Islamic Republic of Mauritania

Last Updated: June 17, 2013

Current IMF-Supported Program

Three-year US$118.1 million arrangement under the Extended Credit Facility (ECF), approved by the IMF's Executive Board on March 15, 2010.

Background

Mauritania, rich in natural resources, rebounded vigorously from the global crisis, spurred by the commodity price boom in 2010 and 2011. Following a difficult period in the beginning of 2012 when the country was contending with a regionwide drought, the recovery is back on track. A comprehensive reform agenda aims at lowering unemployment and poverty, which are stuck at high levels, and at fostering private-sector development, which is lagging.

Role of the IMF

In support of the authorities’ program, the IMF’s Executive Board approved a three-year arrangement under the ECF totaling US$118 million, on March 15, 2010. Performance under the program has been good, and the IMF completed the sixth review on June 17, 2013, clearing the way for a sixth disbursement of roughly US$17 million. The IMF is also providing technical assistance in building capacity in public financial management, tax policy, and revenue administration; in strengthening the central bank’s prudential and liquidity management framework; and in improving the production of economic statistics. Full implementation of this reform agenda will contribute to poverty reduction and make growth more inclusive.

Progress to Date under the ECF

The Mauritanian authorities have made good progress in anchoring macroeconomic stability. Inflation has been contained, and economic growth has picked up following the drought-related downturn in agricultural production. Unprecedented investments in mining capacity, as well as swelling food and energy imports and lower metal prices, led to a significant deterioration in the country’s current account balance in 2012. However, large FDI and substantial mining inflows fully financed the current account deficit, allowing foreign exchange reserves to remain at record highs. Fiscal consolidation is continuing. Strong mining revenue, improvements in tax administration, and exceptional external assistance pushed the overall fiscal balance in 2012 into a surplus, the first time since 2006.

The Challenges Ahead

Preserving macroeconomic stability in the face of substantial financial buffers is the key short-term challenge. To sever the link between international commodity prices and fiscal policy, the 2013 budget appropriately targets fiscal aggregates that exclude mining revenue. Large Treasury account balances, ongoing revenue mobilization efforts, and exceptional external assistance created space to significantly ramp up domestically-financed investment spending. This increase should be aligned with Mauritania’s large infrastructure needs, and should be consistent with absorptive capacity. However, Mauritania needs to be prepared to adjust its investment spending plans in the event that a sharper than anticipated slowdown in Europe and China puts additional pressure on the external and fiscal buffers built up over the past two years.

In addition, Mauritania continues to face several longstanding challenges stemming from a narrow production base, vulnerability to external shocks, a weak business climate, and high poverty levels. One out of two Mauritanians lives below the poverty line, and the country’s food situation, though recently improved, remains structurally precarious, with a significant segment of the population (11 percent) subject to food insecurity.

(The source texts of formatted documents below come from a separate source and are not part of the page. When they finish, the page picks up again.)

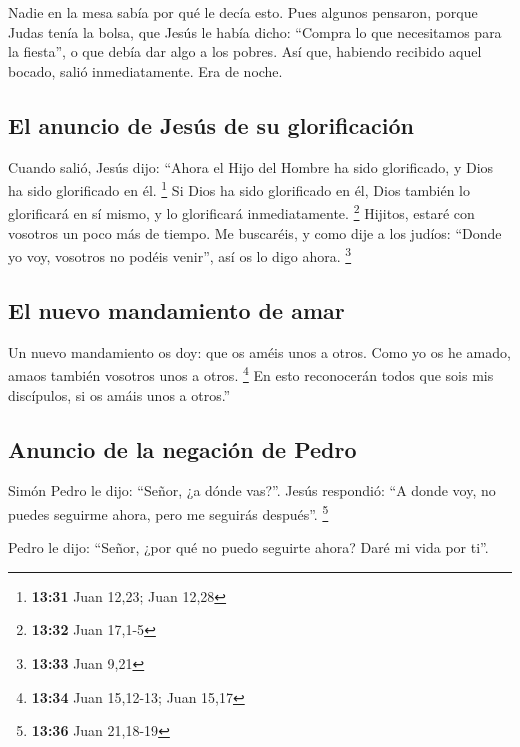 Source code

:  Nadie en la mesa sabía por qué le decía esto.
 Pues algunos pensaron, porque Judas tenía la bolsa, que
Jesús le había dicho: ``Compra lo que necesitamos para la fiesta'', o
que debía dar algo a los pobres.  Así que, habiendo
recibido aquel bocado, salió inmediatamente. Era de noche.

\hypertarget{el-anuncio-de-jesuxfas-de-su-glorificaciuxf3n}{%
\subsection{El anuncio de Jesús de su
glorificación}\label{el-anuncio-de-jesuxfas-de-su-glorificaciuxf3n}}

 Cuando salió, Jesús dijo: ``Ahora el Hijo del Hombre ha
sido glorificado, y Dios ha sido glorificado en él. \footnote{\textbf{13:31}
  Juan 12,23; Juan 12,28}  Si Dios ha sido glorificado en
él, Dios también lo glorificará en sí mismo, y lo glorificará
inmediatamente. \footnote{\textbf{13:32} Juan 17,1-5} 
Hijitos, estaré con vosotros un poco más de tiempo. Me buscaréis, y como
dije a los judíos: ``Donde yo voy, vosotros no podéis venir'', así os lo
digo ahora. \footnote{\textbf{13:33} Juan 9,21}

\hypertarget{el-nuevo-mandamiento-de-amar}{%
\subsection{El nuevo mandamiento de
amar}\label{el-nuevo-mandamiento-de-amar}}

 Un nuevo mandamiento os doy: que os améis unos a otros.
Como yo os he amado, amaos también vosotros unos a otros. \footnote{\textbf{13:34}
  Juan 15,12-13; Juan 15,17}  En esto reconocerán todos
que sois mis discípulos, si os amáis unos a otros.''

\hypertarget{anuncio-de-la-negaciuxf3n-de-pedro}{%
\subsection{Anuncio de la negación de
Pedro}\label{anuncio-de-la-negaciuxf3n-de-pedro}}

 Simón Pedro le dijo: ``Señor, ¿a dónde vas?''. Jesús
respondió: ``A donde voy, no puedes seguirme ahora, pero me seguirás
después''. \footnote{\textbf{13:36} Juan 21,18-19}

 Pedro le dijo: ``Señor, ¿por qué no puedo seguirte
ahora? Daré mi vida por ti''.

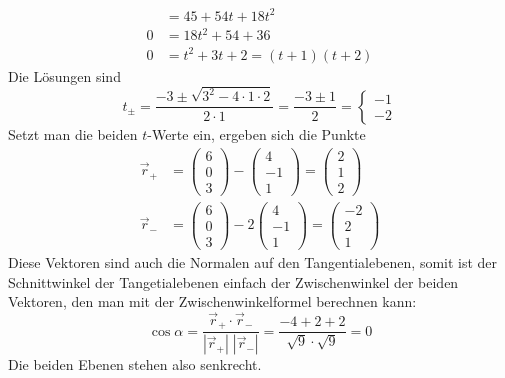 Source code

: \begin{loesung}
\begin{align*}
&=45+54t+18t^2
\\
0&=18t^2+54+36
\\
0&=t^2+3t+2=(t+1)(t+2)
\end{align*}
Die Lösungen sind
\[
t_{\pm}=\frac{-3\pm\sqrt{3^2-4\cdot1\cdot 2}}{2\cdot 1}
=\frac{-3\pm1}{2}
=\begin{cases}
-1\\
-2
\end{cases}
\]
Setzt man die beiden $t$-Werte ein, ergeben sich die Punkte
\begin{align*}
\vec r_+&=
\begin{pmatrix}6\\0\\3\end{pmatrix}
-
\begin{pmatrix}4\\-1\\1\end{pmatrix}
=
\begin{pmatrix}2\\1\\2\end{pmatrix}
\\
\vec r_-&=
\begin{pmatrix}6\\0\\3\end{pmatrix}
-2
\begin{pmatrix}4\\-1\\1\end{pmatrix}
=
\begin{pmatrix}-2\\2\\1\end{pmatrix}
\end{align*}
Diese Vektoren sind auch die Normalen auf den Tangentialebenen,
somit ist der Schnittwinkel der Tangetialebenen einfach der
Zwischenwinkel der beiden Vektoren, den man mit der Zwischenwinkelformel
berechnen kann:
\[
\cos \alpha=
\frac{\vec r_+\cdot\vec r_-} {|\vec r_+|\;|\vec r_-|}
=\frac{-4+2+2}{\sqrt{9}\cdot \sqrt{9}}=0
\]
Die beiden Ebenen stehen also senkrecht.
\end{loesung}

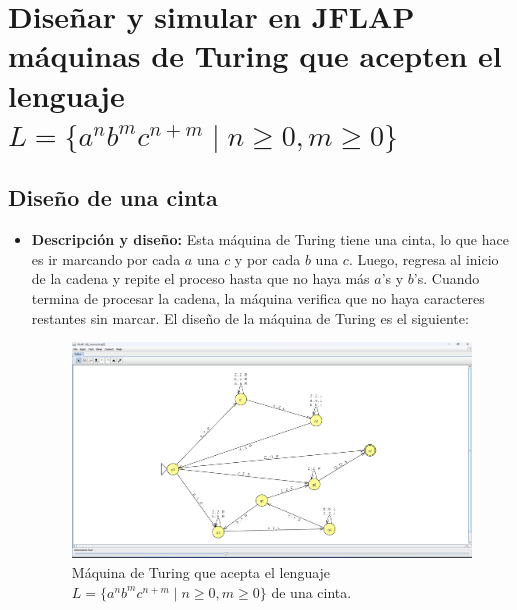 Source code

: \documentclass[11pt]{report}
\begin{document}
\newpage

\section{Diseñar y simular en JFLAP máquinas de Turing que acepten el lenguaje $L = \{a^nb^mc^{n+m} \mid n \geq 0, m \geq 0\}$}
\subsection{Diseño de una cinta}
\begin{itemize}
  \item \textbf{Descripción y diseño:} Esta máquina de Turing tiene una cinta, lo que hace es ir marcando por cada $a$ una $c$ y por cada $b$ una $c$. Luego, regresa al inicio de la cadena y repite el proceso hasta que no haya más $a$'s y $b$'s. Cuando termina de procesar la cadena, la máquina verifica que no haya caracteres restantes sin marcar. El diseño de la máquina de Turing es el siguiente:

        \begin{figure}[H]
          \centering
          \includegraphics[scale=0.33]{img/MT_02_one_ribbon.png}
          \caption{Máquina de Turing que acepta el lenguaje $L = \{a^nb^mc^{n+m} \mid n \geq 0, m \geq 0\}$ de una cinta.}
          \label{fig:maquina de turing que acepta el lenguaje L = {a^nb^mc^{n+m} | n >= 0, m >= 0}}
        \end{figure}

        \newpage


\end{itemize}
\end{document}
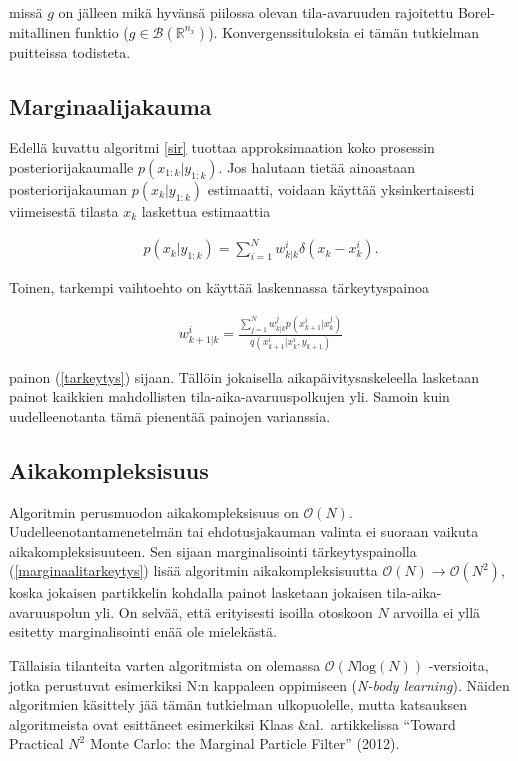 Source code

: \documentclass[
  12pt,
  a4paper, twoside]{book}
\begin{document}
missä \(g\) on jälleen mikä hyvänsä piilossa olevan tila-avaruuden rajoitettu Borel-mitallinen funktio (\(g \in \mathcal{B}(\mathbb{R}^{n_x})\)). Konvergenssituloksia ei tämän tutkielman puitteissa todisteta.

\subsection{Marginaalijakauma}

Edellä kuvattu algoritmi \ref{sir} tuottaa approksimaation koko prosessin posteriorijakaumalle \(p(x_{1:k}|y_{1:k})\). Jos halutaan tietää ainoastaan posteriorijakauman \(p(x_k|y_{1:k})\) estimaatti, voidaan käyttää yksinkertaisesti viimeisestä tilasta \(x_k\) laskettua estimaattia

\begin{align}
\hat{p}(x_{k}|y_{1:k})=\sum_{i=1}^{N}w_{k|k}^i \delta(x_{k}-x_{k}^i).
\end{align}

Toinen, tarkempi vaihtoehto on käyttää laskennassa tärkeytyspainoa

\begin{align}\label{marginaalitarkeytys}
w_{k+1|k}^i=\frac{\sum_{j=1}^{N}w_{k|k}^jp(x_{k+1}^i|x_k^j)}{q(x_{k+1}^i|x_k^i,y_{k+1})}
\end{align}

\noindent painon (\ref{tarkeytys}) sijaan. Tällöin jokaisella aikapäivitysaskeleella lasketaan painot kaikkien mahdollisten tila-aika-avaruuspolkujen yli. Samoin kuin uudelleenotanta tämä pienentää painojen varianssia.

\subsection{Aikakompleksisuus}

Algoritmin perusmuodon aikakompleksisuus on \(\mathcal{O}(N)\). Uudelleenotantamenetelmän tai ehdotusjakauman valinta ei suoraan vaikuta aikakompleksisuuteen. Sen sijaan marginalisointi tärkeytyspainolla (\ref{marginaalitarkeytys}) lisää algoritmin aikakompleksisuutta \(\mathcal{O}(N)\rightarrow\mathcal{O}(N^2)\), koska jokaisen partikkelin kohdalla painot lasketaan jokaisen tila-aika-avaruuspolun yli. On selvää, että erityisesti isoilla otoskoon \(N\) arvoilla ei yllä esitetty marginalisointi enää ole mielekästä.

Tällaisia tilanteita varten algoritmista on olemassa \(\mathcal{O}(N\text{log}(N))\) -versioita, jotka perustuvat esimerkiksi N:n kappaleen oppimiseen (\emph{N-body learning}). Näiden algoritmien käsittely jää tämän tutkielman ulkopuolelle, mutta katsauksen algoritmeista ovat esittäneet esimerkiksi Klaas \&al.~artikkelissa ``Toward Practical \(N^2\) Monte Carlo: the Marginal Particle Filter'' (2012).
\end{document}
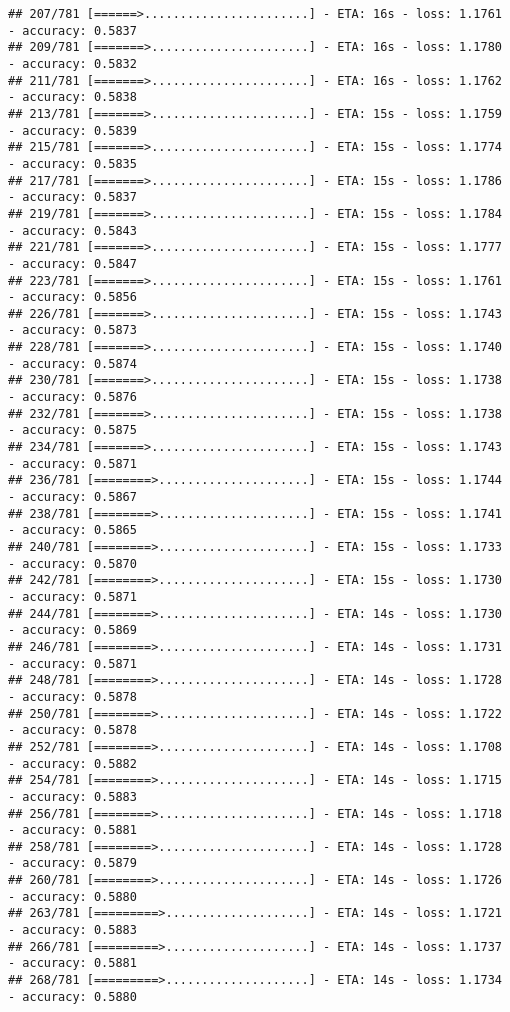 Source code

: \documentclass[
]{article}
\begin{document}
\begin{verbatim}
## 207/781 [======>.......................] - ETA: 16s - loss: 1.1761 - accuracy: 0.5837
## 209/781 [=======>......................] - ETA: 16s - loss: 1.1780 - accuracy: 0.5832
## 211/781 [=======>......................] - ETA: 16s - loss: 1.1762 - accuracy: 0.5838
## 213/781 [=======>......................] - ETA: 15s - loss: 1.1759 - accuracy: 0.5839
## 215/781 [=======>......................] - ETA: 15s - loss: 1.1774 - accuracy: 0.5835
## 217/781 [=======>......................] - ETA: 15s - loss: 1.1786 - accuracy: 0.5837
## 219/781 [=======>......................] - ETA: 15s - loss: 1.1784 - accuracy: 0.5843
## 221/781 [=======>......................] - ETA: 15s - loss: 1.1777 - accuracy: 0.5847
## 223/781 [=======>......................] - ETA: 15s - loss: 1.1761 - accuracy: 0.5856
## 226/781 [=======>......................] - ETA: 15s - loss: 1.1743 - accuracy: 0.5873
## 228/781 [=======>......................] - ETA: 15s - loss: 1.1740 - accuracy: 0.5874
## 230/781 [=======>......................] - ETA: 15s - loss: 1.1738 - accuracy: 0.5876
## 232/781 [=======>......................] - ETA: 15s - loss: 1.1738 - accuracy: 0.5875
## 234/781 [=======>......................] - ETA: 15s - loss: 1.1743 - accuracy: 0.5871
## 236/781 [========>.....................] - ETA: 15s - loss: 1.1744 - accuracy: 0.5867
## 238/781 [========>.....................] - ETA: 15s - loss: 1.1741 - accuracy: 0.5865
## 240/781 [========>.....................] - ETA: 15s - loss: 1.1733 - accuracy: 0.5870
## 242/781 [========>.....................] - ETA: 15s - loss: 1.1730 - accuracy: 0.5871
## 244/781 [========>.....................] - ETA: 14s - loss: 1.1730 - accuracy: 0.5869
## 246/781 [========>.....................] - ETA: 14s - loss: 1.1731 - accuracy: 0.5871
## 248/781 [========>.....................] - ETA: 14s - loss: 1.1728 - accuracy: 0.5878
## 250/781 [========>.....................] - ETA: 14s - loss: 1.1722 - accuracy: 0.5878
## 252/781 [========>.....................] - ETA: 14s - loss: 1.1708 - accuracy: 0.5882
## 254/781 [========>.....................] - ETA: 14s - loss: 1.1715 - accuracy: 0.5883
## 256/781 [========>.....................] - ETA: 14s - loss: 1.1718 - accuracy: 0.5881
## 258/781 [========>.....................] - ETA: 14s - loss: 1.1728 - accuracy: 0.5879
## 260/781 [========>.....................] - ETA: 14s - loss: 1.1726 - accuracy: 0.5880
## 263/781 [=========>....................] - ETA: 14s - loss: 1.1721 - accuracy: 0.5883
## 266/781 [=========>....................] - ETA: 14s - loss: 1.1737 - accuracy: 0.5881
## 268/781 [=========>....................] - ETA: 14s - loss: 1.1734 - accuracy: 0.5880

\end{verbatim}
\end{document}
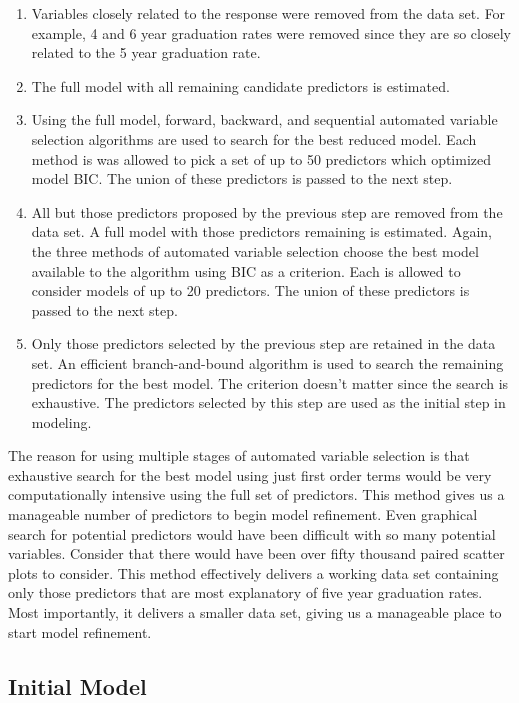 \documentclass{article}
\begin{document}
\begin{enumerate}[1)]
\item{} Variables closely related to the response were removed from the data set. For example, 4 and 6 year graduation rates were removed since they are so closely related to the 5 year graduation rate.
\item{} The full model with all remaining candidate predictors is estimated.
\item{} Using the full model, forward, backward, and sequential automated variable selection algorithms are used to search for the best reduced model. Each method is was allowed to pick a set of up to 50 predictors which optimized model BIC. The union of these predictors is passed to the next step.
\item{} All but those predictors proposed by the previous step are removed from the data set. A full model with those predictors remaining is estimated. Again, the three methods of automated variable selection choose the best model available to the algorithm using BIC as a criterion. Each is allowed to consider models of up to 20 predictors. The union of these predictors is passed to the next step.
\item{} Only those predictors selected by the previous step are retained in the data set. An efficient branch-and-bound algorithm is used to search the remaining predictors for the best model. The criterion doesn't matter since the search is exhaustive. The predictors selected by this step are used as the initial step in modeling.
\end{enumerate}

The reason for using multiple stages of automated variable selection is that exhaustive search for the best model using just first order terms would be very computationally intensive using the full set of predictors. This method gives us a manageable number of predictors to begin model refinement. Even graphical search for potential predictors would have been difficult with so many potential variables. Consider that there would have been over fifty thousand paired scatter plots to consider. This method effectively delivers a working data set containing only those predictors that are most explanatory of five year graduation rates. Most importantly, it delivers a smaller data set, giving us a manageable place to start model refinement.

\subsection{Initial Model}
\end{document}
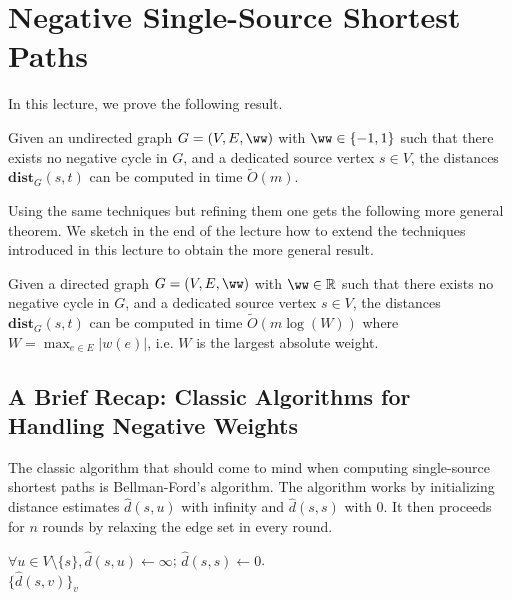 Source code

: \chapter{Negative Single-Source Shortest Paths}

In this lecture, we prove the following result.

\begin{theorem}
Given an undirected graph $G=(V,E, \ww)$ with $\ww \in \{-1, 1\}$ such that there exists no negative cycle in $G$,  and a dedicated source vertex $s \in V$, the distances $\mathbf{dist}_G(s,t)$ can be computed in time $\tilde{O}(m)$.
\end{theorem}


Using the same techniques but refining them one gets the following more general theorem. We sketch in the end of the lecture how to extend the techniques introduced in this lecture to obtain the more general result.

\begin{theorem}
Given a directed graph $G=(V,E, \ww)$ with $\ww \in \mathbb{R}$ such that there exists no negative cycle in $G$,  and a dedicated source vertex $s \in V$, the distances $\mathbf{dist}_G(s,t)$ can be computed in time $\tilde{O}(m \log(W))$ where  $W = \max_{e \in E} |w(e)|$, i.e. $W$ is the largest absolute weight.
\end{theorem}

\section{A Brief Recap: Classic Algorithms for Handling Negative Weights}

The classic algorithm that should come to mind when computing single-source shortest paths is Bellman-Ford's algorithm. The algorithm works by initializing distance estimates $\hat{d}(s, u)$ with infinity and $\hat{d}(s,s)$ with $0$. It then proceeds for $n$ rounds by relaxing the edge set in every round.  

\begin{algorithm}
$\forall u \in V \setminus \{s\}, \hat{d}(s, u) \gets \infty$; $\hat{d}(s,s) \gets 0$.\\
\Return $\{\hat{d}(s, v) \}_v$
\caption{$\textsc{BellmanFord}(G,s)$}
\end{algorithm}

Achieving broad-based growth will help address Mauritania’s longer-term challenges and reduce vulnerabilities. This calls for continued progress on the structural reform agenda—including deepening financial intermediation, reforming the labor market, improving the business environment and physical infrastructure, and strengthening social protection—as well as timely financial support from the international community. A sound macroeconomic policy mix will also be crucial. Continued commitment to fiscal consolidation will help create additional fiscal space for urgently needed pro-poor spending, especially through better-targeted and more cost-effective social safety nets.